El libro tiene concepción de dietario; el lector ve avanzar los hechos y ante el avance, puede preguntarse: ¿se aplicó el 155 muy tarde y muy livianamente?

Sí. Tarde y con timidez, que es el eufemismo del miedo. Y ese error se puede acabar pagando. Pronto.

Lo que es un hecho es que hay quienes quieren irse de España. ¿Qué puede la política o la Constitución, frente a un deseo tan arraigado?

Volvamos a Ortega: “Cataluña quiere ser lo que no puede ser”. Hay que hacérselo saber a la sociedad catalana: que lo que quiere no va a poder ser. Que la nación española no se va a dejar fracturar. Eso se llama firmeza democrática. El nacionalismo tiene que empezar a gestionar su frustración. Al fin y al cabo, con su mentalidad victimista siempre ha celebrado mucho las derrotas. Pues bien: le toca otra. Pero decir que no está mal visto en la política contemporánea.

¿Qué hacer frente a un sistema educativo sobre el que siempre pesa la sombra de la ideologización?

En esto soy muy pesimista, porque las competencias entregadas no se van a poder recuperar. Sólo se podría actuar sobre ellas desde el gobierno autonómico, y para eso hay que ganarlo. El Gobierno central podría haber hecho algo cuando intervino la autonomía con el 155, pero no ha querido. Es decir, no se ha atrevido.

Si tomamos la crisis catalana como baremo, ¿salen bien parados los líderes políticos?, ¿cree que tenemos un problema de liderazgo? Sobre todo, si los comparamos con aquellos líderes de la Transición.

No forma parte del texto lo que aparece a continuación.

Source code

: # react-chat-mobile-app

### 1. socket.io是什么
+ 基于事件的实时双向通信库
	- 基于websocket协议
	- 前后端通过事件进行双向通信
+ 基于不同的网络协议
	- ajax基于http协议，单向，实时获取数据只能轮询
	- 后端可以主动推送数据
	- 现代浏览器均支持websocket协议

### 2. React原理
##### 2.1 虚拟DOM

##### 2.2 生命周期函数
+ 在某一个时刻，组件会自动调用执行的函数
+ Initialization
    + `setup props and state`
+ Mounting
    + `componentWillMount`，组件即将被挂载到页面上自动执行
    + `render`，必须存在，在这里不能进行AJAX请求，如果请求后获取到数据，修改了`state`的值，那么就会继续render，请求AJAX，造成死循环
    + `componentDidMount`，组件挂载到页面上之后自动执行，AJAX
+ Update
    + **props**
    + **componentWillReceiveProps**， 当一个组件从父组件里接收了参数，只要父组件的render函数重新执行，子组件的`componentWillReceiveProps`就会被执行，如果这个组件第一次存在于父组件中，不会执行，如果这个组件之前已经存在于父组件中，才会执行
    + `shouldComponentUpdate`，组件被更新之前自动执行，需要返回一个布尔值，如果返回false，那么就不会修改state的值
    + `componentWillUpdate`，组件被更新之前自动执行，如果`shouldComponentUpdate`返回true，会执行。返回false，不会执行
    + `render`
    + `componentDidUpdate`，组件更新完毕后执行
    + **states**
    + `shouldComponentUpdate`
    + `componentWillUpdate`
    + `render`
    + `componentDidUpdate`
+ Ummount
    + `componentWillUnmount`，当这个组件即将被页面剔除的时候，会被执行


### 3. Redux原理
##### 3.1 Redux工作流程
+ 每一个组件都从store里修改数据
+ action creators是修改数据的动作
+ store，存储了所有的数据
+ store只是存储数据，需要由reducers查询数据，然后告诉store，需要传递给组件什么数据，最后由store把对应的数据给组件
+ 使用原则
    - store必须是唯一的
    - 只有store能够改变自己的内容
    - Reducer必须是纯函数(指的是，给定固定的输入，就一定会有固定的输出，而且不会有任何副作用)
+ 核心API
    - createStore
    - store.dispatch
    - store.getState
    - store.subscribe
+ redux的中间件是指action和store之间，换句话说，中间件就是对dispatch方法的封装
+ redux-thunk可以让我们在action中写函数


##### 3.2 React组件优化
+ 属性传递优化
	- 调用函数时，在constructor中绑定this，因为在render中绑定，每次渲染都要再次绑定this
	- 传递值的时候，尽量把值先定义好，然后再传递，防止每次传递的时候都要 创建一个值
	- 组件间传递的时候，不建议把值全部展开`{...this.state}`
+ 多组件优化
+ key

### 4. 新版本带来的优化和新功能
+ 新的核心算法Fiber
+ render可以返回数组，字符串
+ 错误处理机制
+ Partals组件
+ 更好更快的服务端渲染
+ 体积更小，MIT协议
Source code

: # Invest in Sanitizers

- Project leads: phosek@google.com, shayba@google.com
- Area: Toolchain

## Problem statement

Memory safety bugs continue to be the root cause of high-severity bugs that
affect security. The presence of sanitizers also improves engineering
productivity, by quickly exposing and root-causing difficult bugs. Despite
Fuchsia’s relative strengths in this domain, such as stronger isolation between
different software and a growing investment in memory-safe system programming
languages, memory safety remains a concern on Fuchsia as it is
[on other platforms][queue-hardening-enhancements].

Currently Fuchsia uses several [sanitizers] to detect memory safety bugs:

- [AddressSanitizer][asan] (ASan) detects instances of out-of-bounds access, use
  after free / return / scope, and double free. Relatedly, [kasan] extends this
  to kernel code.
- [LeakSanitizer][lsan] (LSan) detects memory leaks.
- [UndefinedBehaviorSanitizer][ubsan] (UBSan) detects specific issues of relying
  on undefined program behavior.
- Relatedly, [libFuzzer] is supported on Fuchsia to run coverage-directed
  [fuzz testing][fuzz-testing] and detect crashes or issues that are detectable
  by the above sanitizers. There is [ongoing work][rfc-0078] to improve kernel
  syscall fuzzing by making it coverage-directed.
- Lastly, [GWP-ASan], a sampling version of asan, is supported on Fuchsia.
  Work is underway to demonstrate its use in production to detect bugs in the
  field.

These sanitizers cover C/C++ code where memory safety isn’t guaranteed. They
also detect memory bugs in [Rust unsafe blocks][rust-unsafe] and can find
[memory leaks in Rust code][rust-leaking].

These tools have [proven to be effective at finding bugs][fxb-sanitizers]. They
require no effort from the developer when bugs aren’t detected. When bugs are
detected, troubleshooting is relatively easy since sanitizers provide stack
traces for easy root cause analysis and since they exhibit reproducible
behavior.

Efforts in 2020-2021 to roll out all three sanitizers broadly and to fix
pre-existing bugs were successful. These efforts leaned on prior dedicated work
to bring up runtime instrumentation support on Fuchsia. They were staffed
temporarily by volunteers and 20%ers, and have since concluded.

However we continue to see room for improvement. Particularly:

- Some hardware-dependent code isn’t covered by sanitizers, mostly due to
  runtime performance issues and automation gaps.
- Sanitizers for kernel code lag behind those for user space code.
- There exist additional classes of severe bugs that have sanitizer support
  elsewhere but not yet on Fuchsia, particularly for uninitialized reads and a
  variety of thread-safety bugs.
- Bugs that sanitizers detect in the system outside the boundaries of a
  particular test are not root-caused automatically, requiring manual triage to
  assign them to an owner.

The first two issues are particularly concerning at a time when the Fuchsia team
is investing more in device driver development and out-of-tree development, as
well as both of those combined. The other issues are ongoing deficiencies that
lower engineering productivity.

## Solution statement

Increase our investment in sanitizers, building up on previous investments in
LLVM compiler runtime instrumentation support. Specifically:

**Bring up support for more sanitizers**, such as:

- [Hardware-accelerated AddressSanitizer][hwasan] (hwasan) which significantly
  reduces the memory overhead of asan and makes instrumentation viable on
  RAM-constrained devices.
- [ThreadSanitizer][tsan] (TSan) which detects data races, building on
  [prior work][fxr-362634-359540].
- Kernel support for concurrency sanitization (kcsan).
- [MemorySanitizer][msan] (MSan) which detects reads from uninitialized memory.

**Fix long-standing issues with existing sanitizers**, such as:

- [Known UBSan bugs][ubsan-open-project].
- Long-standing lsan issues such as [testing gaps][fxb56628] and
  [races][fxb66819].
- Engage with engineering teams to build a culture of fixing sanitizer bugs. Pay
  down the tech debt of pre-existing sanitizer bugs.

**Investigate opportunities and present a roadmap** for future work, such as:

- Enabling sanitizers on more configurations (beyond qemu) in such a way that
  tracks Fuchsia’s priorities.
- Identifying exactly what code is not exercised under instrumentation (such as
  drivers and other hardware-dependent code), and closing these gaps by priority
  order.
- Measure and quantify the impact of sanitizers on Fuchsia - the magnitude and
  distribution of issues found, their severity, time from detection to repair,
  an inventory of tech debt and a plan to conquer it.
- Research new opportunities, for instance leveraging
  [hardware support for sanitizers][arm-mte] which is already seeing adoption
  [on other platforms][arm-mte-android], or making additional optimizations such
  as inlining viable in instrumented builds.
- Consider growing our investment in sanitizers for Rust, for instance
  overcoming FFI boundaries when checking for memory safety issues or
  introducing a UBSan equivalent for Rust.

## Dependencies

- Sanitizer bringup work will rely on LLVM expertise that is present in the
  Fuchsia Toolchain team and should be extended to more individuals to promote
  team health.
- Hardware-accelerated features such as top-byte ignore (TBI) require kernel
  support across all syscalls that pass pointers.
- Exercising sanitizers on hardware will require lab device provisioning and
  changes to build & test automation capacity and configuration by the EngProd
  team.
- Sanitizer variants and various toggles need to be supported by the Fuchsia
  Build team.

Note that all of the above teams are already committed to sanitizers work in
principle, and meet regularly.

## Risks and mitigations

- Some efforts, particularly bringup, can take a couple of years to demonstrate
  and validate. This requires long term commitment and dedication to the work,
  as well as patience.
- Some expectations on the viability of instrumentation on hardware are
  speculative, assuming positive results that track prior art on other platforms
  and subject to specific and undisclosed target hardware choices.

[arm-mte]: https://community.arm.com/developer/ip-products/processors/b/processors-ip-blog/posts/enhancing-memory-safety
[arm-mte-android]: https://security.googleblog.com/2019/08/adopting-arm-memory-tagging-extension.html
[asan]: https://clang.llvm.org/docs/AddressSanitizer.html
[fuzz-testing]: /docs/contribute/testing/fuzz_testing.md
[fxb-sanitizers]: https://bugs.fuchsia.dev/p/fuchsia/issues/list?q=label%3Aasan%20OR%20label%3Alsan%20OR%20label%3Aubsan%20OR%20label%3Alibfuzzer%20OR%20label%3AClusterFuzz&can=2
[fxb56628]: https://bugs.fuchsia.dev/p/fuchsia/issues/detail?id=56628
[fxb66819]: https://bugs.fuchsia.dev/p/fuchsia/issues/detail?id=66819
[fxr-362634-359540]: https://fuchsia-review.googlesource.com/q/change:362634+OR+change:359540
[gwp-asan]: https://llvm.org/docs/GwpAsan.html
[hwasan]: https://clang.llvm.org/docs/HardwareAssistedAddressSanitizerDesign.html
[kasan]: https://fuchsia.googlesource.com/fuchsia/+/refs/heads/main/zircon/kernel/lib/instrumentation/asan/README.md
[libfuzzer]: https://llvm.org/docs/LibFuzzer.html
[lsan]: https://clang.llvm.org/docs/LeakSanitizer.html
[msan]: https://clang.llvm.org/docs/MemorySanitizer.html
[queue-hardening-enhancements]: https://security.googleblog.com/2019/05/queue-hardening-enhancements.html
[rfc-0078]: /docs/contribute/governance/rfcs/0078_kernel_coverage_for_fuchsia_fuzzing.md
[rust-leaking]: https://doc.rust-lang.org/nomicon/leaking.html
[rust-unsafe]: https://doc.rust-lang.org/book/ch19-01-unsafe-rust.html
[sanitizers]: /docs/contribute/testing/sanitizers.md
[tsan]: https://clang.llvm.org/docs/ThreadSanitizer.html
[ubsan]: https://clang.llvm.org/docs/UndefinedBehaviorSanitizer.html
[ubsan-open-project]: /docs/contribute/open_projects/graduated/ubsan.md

No me gusta caer en el tópico de la melancolía del tiempo pasado. Pero eche usted un vistazo. Con todos sus defectos, que fueron muchos, compare a Pujol, Maragall, Roca, Obiols, Duran, etc, con Puigdemont, Forcadell, Junqueras, Iceta, Colau, los Jordis… y aun los que vengan detrás pueden convertir a Mas en un trasunto de Adenauer. Es un problema de calidad política. Y de destrucción del sistema institucional y político por la deriva del independentismo…con la complicidad de las élites sociales e intelectuales. A veces tengo la tentación de pensar que esta Cataluña se merece a Puigdemont y a Colau.

La de Cataluña es la primera “revolución” plenamente posmoderna: propaganda, tecnología y redes sociales. ¿Cómo ha afectado este cariz al desarrollo de los planes independentistas?, ¿ha hecho más difícil el contra-mensaje?

Sí… si hubiese habido contramensaje. No lo ha habido. Sólo pensamiento ilusorio, la idea de que la revolución se frenaría sola. En octubre hubo momentos en que un Estado analógico hacía frente a una insurrección digital. Por eso hubo tanto desconcierto. Ni el Gobierno ni el Estado entendían lo que estaba pasando. Sólo lo descifró el Rey

Usted, que pertenece a esa generación de periodistas que hicieron la Transición, ¿cómo asiste a las voces, cada vez mayores, que piden una reforma constitucional?, ¿cree que ahí podríamos encontrar una solución?

La reforma de la Constitución siempre es posible, y en algunos puntos sería deseable. Pero, sinceramente, veo más problemas en hacerla ahora que en dejarla como está. La reforma tendría mucho menos consenso social que en el 78, y probablemente también menos consenso político. Y el problema territorial no lo resolvería por la sencilla razón de que el nacionalismo no va a aceptar nada que frene su proyecto. Hay aspectos constitucionales que se han quedado viejos, pero si me pregunta cuántos problemas nacionales se solucionarían reformándola, me atrevería a decir que de los graves, ninguno. Y en cambio se podrían crear otros nuevos. Confío más en las sentencias del Tribunal Constitucional, a modo de enmiendas de facto.

Y el periodismo, ¿cómo se ha comportado el periodismo? Pese a los datos económicos, tan malos, ¿ha reivindicado su importancia en una sociedad hiperinformada?

Es muy difícil reivindicarse en plena crisis de modelo. El periodismo lleva años tratando de adaptarse al mundo digital sin comprender que primero tiene que defenderse de él. Entretanto, hay una batalla que dar imperativamente: la lucha contra la posverdad, contra la superchería, contra los datos y noticias falsas. Y hay que darla cueste lo que cueste.

Álvaro Petit Zarzalejos (Bilbao, 1991). Periodista y poeta. Creador de la página Ritmos21, ha colaborado con el Diario de Sevilla y El Economista. Es autor de tres libros: Once Noches y Nueve Besos (2012), Cuando los labios fueron alas (2014) y La Senda Oscura (2017).